Bei der EM holten die Deutschen vier Medaillen, aber der Höhepunkt folgt erst

Als das deutsche Turn-Team Amsterdam verließ, da kam ihm eine orangefarbene Lawine entgegen. Hunderttausende von Holländern pilgerten in die Stadt, um den „Königinnentag“ zu feiern – das größte Fest des Landes mit viel Musik, viel Bier und bester Laune. Die Stimmung in der Abordnung des Deutschen Turnerbundes (DTB) war ähnlich gut wie bei den Einheimischen: Vier Medaillen hatten die DTB-Athleten bei den Europameisterschaften im RAI-Kongresszentrum gewonnen. Die Partystimmung in der deutschen Riege beschränkte sich allerdings auf die Rückreise, denn schon am Tag der Arbeit begann die Vorbereitung auf die Weltmeisterschaften, die Anfang September in Stuttgart stattfinden werden.

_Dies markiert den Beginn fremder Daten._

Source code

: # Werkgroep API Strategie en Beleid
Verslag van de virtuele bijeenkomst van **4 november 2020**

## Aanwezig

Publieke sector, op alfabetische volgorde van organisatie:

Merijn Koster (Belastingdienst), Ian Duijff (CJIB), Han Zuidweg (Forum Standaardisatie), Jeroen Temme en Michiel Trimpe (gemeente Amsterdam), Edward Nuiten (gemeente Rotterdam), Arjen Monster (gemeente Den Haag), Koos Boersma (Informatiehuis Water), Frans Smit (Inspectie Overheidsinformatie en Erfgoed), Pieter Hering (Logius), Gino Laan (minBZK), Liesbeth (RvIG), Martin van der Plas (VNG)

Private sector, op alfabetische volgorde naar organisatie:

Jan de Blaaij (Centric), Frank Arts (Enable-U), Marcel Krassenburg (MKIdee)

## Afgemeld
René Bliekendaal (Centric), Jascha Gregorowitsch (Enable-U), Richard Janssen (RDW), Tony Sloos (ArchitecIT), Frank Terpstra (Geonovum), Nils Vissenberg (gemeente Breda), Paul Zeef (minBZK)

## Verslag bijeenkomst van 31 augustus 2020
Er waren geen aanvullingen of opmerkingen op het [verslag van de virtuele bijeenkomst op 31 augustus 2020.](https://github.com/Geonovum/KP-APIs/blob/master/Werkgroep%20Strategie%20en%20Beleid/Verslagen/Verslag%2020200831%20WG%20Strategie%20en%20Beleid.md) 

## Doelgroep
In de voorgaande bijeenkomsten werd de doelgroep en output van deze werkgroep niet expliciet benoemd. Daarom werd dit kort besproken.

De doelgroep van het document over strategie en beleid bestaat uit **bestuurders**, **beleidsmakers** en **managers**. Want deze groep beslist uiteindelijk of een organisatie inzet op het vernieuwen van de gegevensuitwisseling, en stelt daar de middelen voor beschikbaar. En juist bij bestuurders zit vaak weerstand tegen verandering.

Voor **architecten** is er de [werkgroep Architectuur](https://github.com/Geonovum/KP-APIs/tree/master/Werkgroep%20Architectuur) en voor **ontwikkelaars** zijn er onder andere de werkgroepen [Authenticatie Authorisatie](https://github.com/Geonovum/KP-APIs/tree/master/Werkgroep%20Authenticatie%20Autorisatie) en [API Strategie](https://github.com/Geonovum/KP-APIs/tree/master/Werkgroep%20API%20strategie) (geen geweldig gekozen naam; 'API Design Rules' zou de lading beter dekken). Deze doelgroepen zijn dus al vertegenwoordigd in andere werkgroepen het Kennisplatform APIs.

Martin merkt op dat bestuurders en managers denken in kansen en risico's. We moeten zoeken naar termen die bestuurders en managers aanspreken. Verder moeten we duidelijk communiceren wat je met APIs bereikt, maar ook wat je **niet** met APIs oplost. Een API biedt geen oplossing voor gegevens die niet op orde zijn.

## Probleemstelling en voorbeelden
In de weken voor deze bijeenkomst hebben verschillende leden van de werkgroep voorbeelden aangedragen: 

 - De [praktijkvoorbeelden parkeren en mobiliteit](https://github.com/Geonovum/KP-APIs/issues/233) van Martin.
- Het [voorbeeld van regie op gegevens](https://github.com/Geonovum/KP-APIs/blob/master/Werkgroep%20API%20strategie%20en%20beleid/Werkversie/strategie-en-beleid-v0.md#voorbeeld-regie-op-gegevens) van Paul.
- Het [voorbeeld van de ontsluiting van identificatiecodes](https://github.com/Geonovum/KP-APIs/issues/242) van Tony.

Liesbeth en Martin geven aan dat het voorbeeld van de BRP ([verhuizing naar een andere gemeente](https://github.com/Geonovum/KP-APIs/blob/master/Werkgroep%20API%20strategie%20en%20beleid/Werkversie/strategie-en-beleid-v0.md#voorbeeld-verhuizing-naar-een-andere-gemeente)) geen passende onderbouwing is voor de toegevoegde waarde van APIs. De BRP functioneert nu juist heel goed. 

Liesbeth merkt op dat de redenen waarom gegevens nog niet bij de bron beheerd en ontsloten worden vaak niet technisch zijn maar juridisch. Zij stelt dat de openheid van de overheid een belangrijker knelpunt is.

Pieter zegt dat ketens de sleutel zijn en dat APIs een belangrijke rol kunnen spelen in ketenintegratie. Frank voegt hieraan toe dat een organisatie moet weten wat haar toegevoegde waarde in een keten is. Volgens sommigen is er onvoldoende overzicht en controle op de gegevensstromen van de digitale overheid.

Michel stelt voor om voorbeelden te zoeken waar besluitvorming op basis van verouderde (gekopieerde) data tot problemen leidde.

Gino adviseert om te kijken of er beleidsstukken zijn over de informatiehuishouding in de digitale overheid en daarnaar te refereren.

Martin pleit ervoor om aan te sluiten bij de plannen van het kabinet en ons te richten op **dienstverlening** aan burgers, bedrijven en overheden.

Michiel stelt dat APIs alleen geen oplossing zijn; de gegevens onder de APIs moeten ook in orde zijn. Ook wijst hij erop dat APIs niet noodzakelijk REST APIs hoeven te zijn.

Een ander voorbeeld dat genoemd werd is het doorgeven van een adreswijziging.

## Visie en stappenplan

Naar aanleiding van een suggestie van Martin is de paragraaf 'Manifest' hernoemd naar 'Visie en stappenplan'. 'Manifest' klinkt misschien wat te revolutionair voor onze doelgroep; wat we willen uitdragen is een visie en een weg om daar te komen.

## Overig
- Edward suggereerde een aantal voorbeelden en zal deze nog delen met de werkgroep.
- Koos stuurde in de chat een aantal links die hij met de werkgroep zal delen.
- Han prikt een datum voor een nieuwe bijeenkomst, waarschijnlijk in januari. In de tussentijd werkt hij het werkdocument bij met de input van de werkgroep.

Selbst für Fabian Hambüchen, der sich am Sonntagabend in Amsterdam mit einer spektakulären Übung mit der Weltrekordschwierigkeit von 7,0 Punkten seinen Reck-Titel von 2005 zurückgeholt hatte, gab es gestern nicht trainingsfrei. „Ein bisschen Bewegung muss sein“, sagte Wolfgang Hambüchen, der Trainer und Vater des kleinen Mannes aus Wetzlar. Austurnen nach einem spannenden EM-Finale. 3000 hatten am Sonntag gebannt verfolgt, wie der 19-jährige Abiturient die europäische Reck-Konkurrenz in die Schranken verwiesen hatte. „Als ich denen in der Aufwärmhalle gesagt habe, dass ich heute die A-Note von 7,0 probieren möchte, haben sie nur mit dem Kopf geschüttelt“, sagte Hambüchen, der seine Kür nach einem kleinen Nachdrücker beim Adlerschwung auch punktgenau beendete. Aljaz Pegan (2./Slowenien) und Olympiasieger Igor Cassina (3./Italien) blieb bei der Siegerehrung nichts anderes übrig, als den 1,63 Meter große Turner aus Deutschland voller Anerkennung in den Arm zu nehmen.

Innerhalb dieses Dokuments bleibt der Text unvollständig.